Task requirements — Please copy every record below exactly and leave out the pictures.

[Source texts of formatted documents]
%%
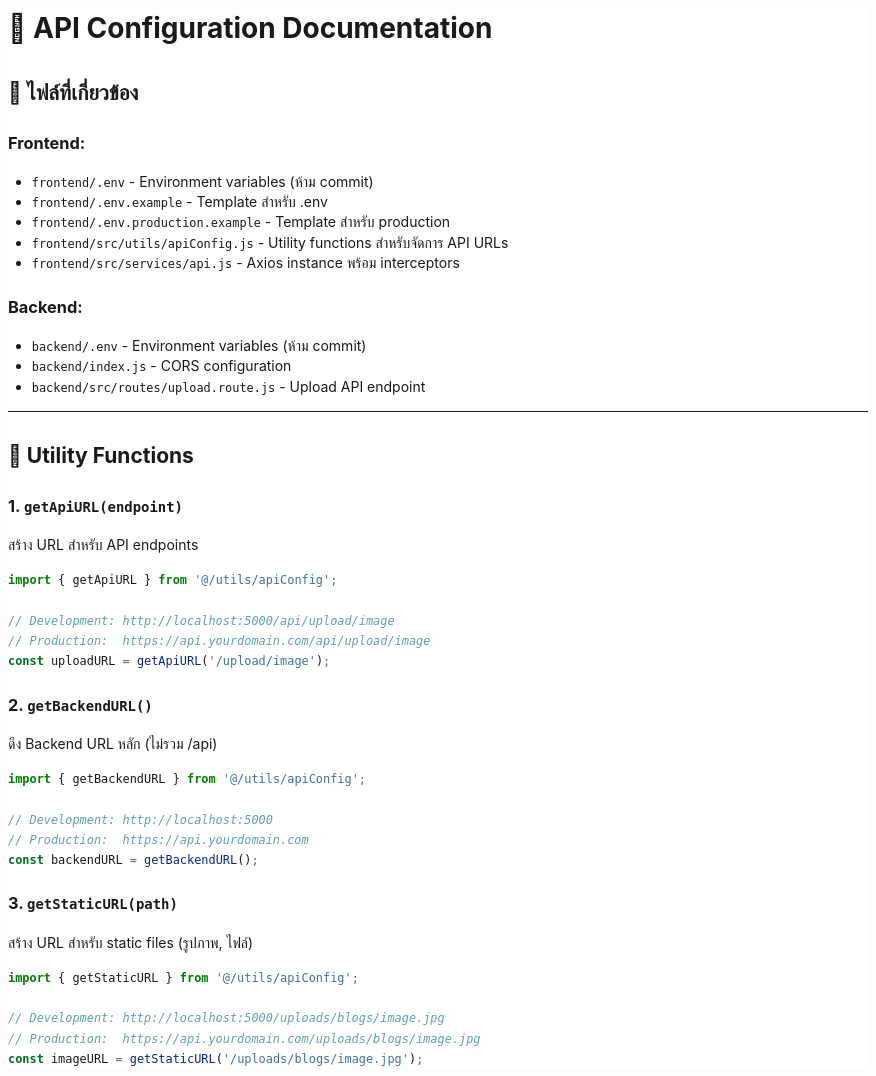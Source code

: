 # 🔧 API Configuration Documentation

## 📁 ไฟล์ที่เกี่ยวข้อง

### Frontend:
- `frontend/.env` - Environment variables (ห้าม commit)
- `frontend/.env.example` - Template สำหรับ .env
- `frontend/.env.production.example` - Template สำหรับ production
- `frontend/src/utils/apiConfig.js` - Utility functions สำหรับจัดการ API URLs
- `frontend/src/services/api.js` - Axios instance พร้อม interceptors

### Backend:
- `backend/.env` - Environment variables (ห้าม commit)
- `backend/index.js` - CORS configuration
- `backend/src/routes/upload.route.js` - Upload API endpoint

---

## 🎯 Utility Functions

### 1. `getApiURL(endpoint)`
สร้าง URL สำหรับ API endpoints

```javascript
import { getApiURL } from '@/utils/apiConfig';

// Development: http://localhost:5000/api/upload/image
// Production:  https://api.yourdomain.com/api/upload/image
const uploadURL = getApiURL('/upload/image');
```

### 2. `getBackendURL()`
ดึง Backend URL หลัก (ไม่รวม /api)

```javascript
import { getBackendURL } from '@/utils/apiConfig';

// Development: http://localhost:5000
// Production:  https://api.yourdomain.com
const backendURL = getBackendURL();
```

### 3. `getStaticURL(path)`
สร้าง URL สำหรับ static files (รูปภาพ, ไฟล์)

```javascript
import { getStaticURL } from '@/utils/apiConfig';

// Development: http://localhost:5000/uploads/blogs/image.jpg
// Production:  https://api.yourdomain.com/uploads/blogs/image.jpg
const imageURL = getStaticURL('/uploads/blogs/image.jpg');
```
%%
Exercise response —
Source code

: # 🔧 API Configuration Documentation

## 📁 ไฟล์ที่เกี่ยวข้อง

### Frontend:
- `frontend/.env` - Environment variables (ห้าม commit)
- `frontend/.env.example` - Template สำหรับ .env
- `frontend/.env.production.example` - Template สำหรับ production
- `frontend/src/utils/apiConfig.js` - Utility functions สำหรับจัดการ API URLs
- `frontend/src/services/api.js` - Axios instance พร้อม interceptors

### Backend:
- `backend/.env` - Environment variables (ห้าม commit)
- `backend/index.js` - CORS configuration
- `backend/src/routes/upload.route.js` - Upload API endpoint

---

## 🎯 Utility Functions

### 1. `getApiURL(endpoint)`
สร้าง URL สำหรับ API endpoints

```javascript
import { getApiURL } from '@/utils/apiConfig';

// Development: http://localhost:5000/api/upload/image
// Production:  https://api.yourdomain.com/api/upload/image
const uploadURL = getApiURL('/upload/image');
```

### 2. `getBackendURL()`
ดึง Backend URL หลัก (ไม่รวม /api)

```javascript
import { getBackendURL } from '@/utils/apiConfig';

// Development: http://localhost:5000
// Production:  https://api.yourdomain.com
const backendURL = getBackendURL();
```

### 3. `getStaticURL(path)`
สร้าง URL สำหรับ static files (รูปภาพ, ไฟล์)

```javascript
import { getStaticURL } from '@/utils/apiConfig';

// Development: http://localhost:5000/uploads/blogs/image.jpg
// Production:  https://api.yourdomain.com/uploads/blogs/image.jpg
const imageURL = getStaticURL('/uploads/blogs/image.jpg');
```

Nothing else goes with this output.